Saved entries

================================

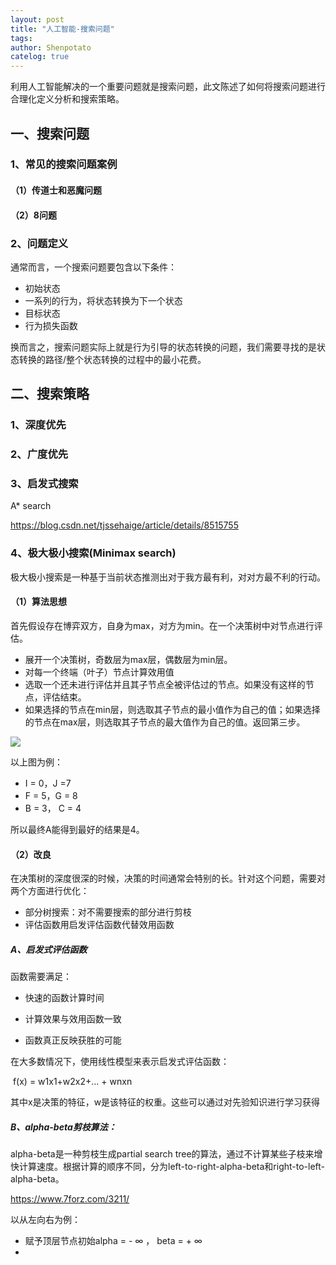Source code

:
```yaml
---
layout: post
title: "人工智能-搜索问题"
tags: 
author: Shenpotato
catelog: true
---
```




利用人工智能解决的一个重要问题就是搜索问题，此文陈述了如何将搜索问题进行合理化定义分析和搜索策略。



## 一、搜索问题

### 1、常见的搜索问题案例

#### （1）传道士和恶魔问题

#### （2）8问题



### 2、问题定义

通常而言，一个搜索问题要包含以下条件：

- 初始状态
- 一系列的行为，将状态转换为下一个状态
- 目标状态
- 行为损失函数

换而言之，搜索问题实际上就是行为引导的状态转换的问题，我们需要寻找的是状态转换的路径/整个状态转换的过程中的最小花费。



## 二、搜索策略

### 1、深度优先

### 2、广度优先

### 3、启发式搜索

A* search

https://blog.csdn.net/tjssehaige/article/details/8515755

### 4、极大极小搜索(Minimax search)

极大极小搜索是一种基于当前状态推测出对于我方最有利，对对方最不利的行动。

#### （1）算法思想

首先假设存在博弈双方，自身为max，对方为min。在一个决策树中对节点进行评估。

- 展开一个决策树，奇数层为max层，偶数层为min层。
- 对每一个终端（叶子）节点计算效用值
- 选取一个还未进行评估并且其子节点全被评估过的节点。如果没有这样的节点，评估结束。
- 如果选择的节点在min层，则选取其子节点的最小值作为自己的值；如果选择的节点在max层，则选取其子节点的最大值作为自己的值。返回第三步。

![](https://tva1.sinaimg.cn/large/006y8mN6gy1g8f8mbor0oj318k0u0ta4.jpg)

以上图为例：

- I = 0，J =7 
- F = 5，G = 8
- B = 3， C = 4

所以最终A能得到最好的结果是4。

#### （2）改良

在决策树的深度很深的时候，决策的时间通常会特别的长。针对这个问题，需要对两个方面进行优化：

- 部分树搜索：对不需要搜索的部分进行剪枝
- 评估函数用启发评估函数代替效用函数

##### A、启发式评估函数

函数需要满足：

- 快速的函数计算时间

- 计算效果与效用函数一致

- 函数真正反映获胜的可能

  

在大多数情况下，使用线性模型来表示启发式评估函数：

​    														         f(x) = w1x1+w2x2+... + wnxn

其中x是决策的特征，w是该特征的权重。这些可以通过对先验知识进行学习获得

##### B、alpha-beta剪枝算法：

alpha-beta是一种剪枝生成partial search tree的算法，通过不计算某些子枝来增快计算速度。根据计算的顺序不同，分为left-to-right-alpha-beta和right-to-left-alpha-beta。

https://www.7forz.com/3211/

以从左向右为例：

- 赋予顶层节点初始alpha =  - ∞ ， beta = + ∞   
-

================================

**Task to complete**. A verbatim reproduction of each entry is expected, with every picture omitted.

**Exercise output**.
Source code

:
```yaml
---
layout: post
title: "人工智能-搜索问题"
tags: 
author: Shenpotato
catelog: true
---
```




利用人工智能解决的一个重要问题就是搜索问题，此文陈述了如何将搜索问题进行合理化定义分析和搜索策略。



## 一、搜索问题

### 1、常见的搜索问题案例

#### （1）传道士和恶魔问题

#### （2）8问题



### 2、问题定义

通常而言，一个搜索问题要包含以下条件：

- 初始状态
- 一系列的行为，将状态转换为下一个状态
- 目标状态
- 行为损失函数

换而言之，搜索问题实际上就是行为引导的状态转换的问题，我们需要寻找的是状态转换的路径/整个状态转换的过程中的最小花费。



## 二、搜索策略

### 1、深度优先

### 2、广度优先

### 3、启发式搜索

A* search

https://blog.csdn.net/tjssehaige/article/details/8515755

### 4、极大极小搜索(Minimax search)

极大极小搜索是一种基于当前状态推测出对于我方最有利，对对方最不利的行动。

#### （1）算法思想

首先假设存在博弈双方，自身为max，对方为min。在一个决策树中对节点进行评估。

- 展开一个决策树，奇数层为max层，偶数层为min层。
- 对每一个终端（叶子）节点计算效用值
- 选取一个还未进行评估并且其子节点全被评估过的节点。如果没有这样的节点，评估结束。
- 如果选择的节点在min层，则选取其子节点的最小值作为自己的值；如果选择的节点在max层，则选取其子节点的最大值作为自己的值。返回第三步。

![](https://tva1.sinaimg.cn/large/006y8mN6gy1g8f8mbor0oj318k0u0ta4.jpg)

以上图为例：

- I = 0，J =7 
- F = 5，G = 8
- B = 3， C = 4

所以最终A能得到最好的结果是4。

#### （2）改良

在决策树的深度很深的时候，决策的时间通常会特别的长。针对这个问题，需要对两个方面进行优化：

- 部分树搜索：对不需要搜索的部分进行剪枝
- 评估函数用启发评估函数代替效用函数

##### A、启发式评估函数

函数需要满足：

- 快速的函数计算时间

- 计算效果与效用函数一致

- 函数真正反映获胜的可能

  

在大多数情况下，使用线性模型来表示启发式评估函数：

​    														         f(x) = w1x1+w2x2+... + wnxn

其中x是决策的特征，w是该特征的权重。这些可以通过对先验知识进行学习获得

##### B、alpha-beta剪枝算法：

alpha-beta是一种剪枝生成partial search tree的算法，通过不计算某些子枝来增快计算速度。根据计算的顺序不同，分为left-to-right-alpha-beta和right-to-left-alpha-beta。

https://www.7forz.com/3211/

以从左向右为例：

- 赋予顶层节点初始alpha =  - ∞ ， beta = + ∞   
-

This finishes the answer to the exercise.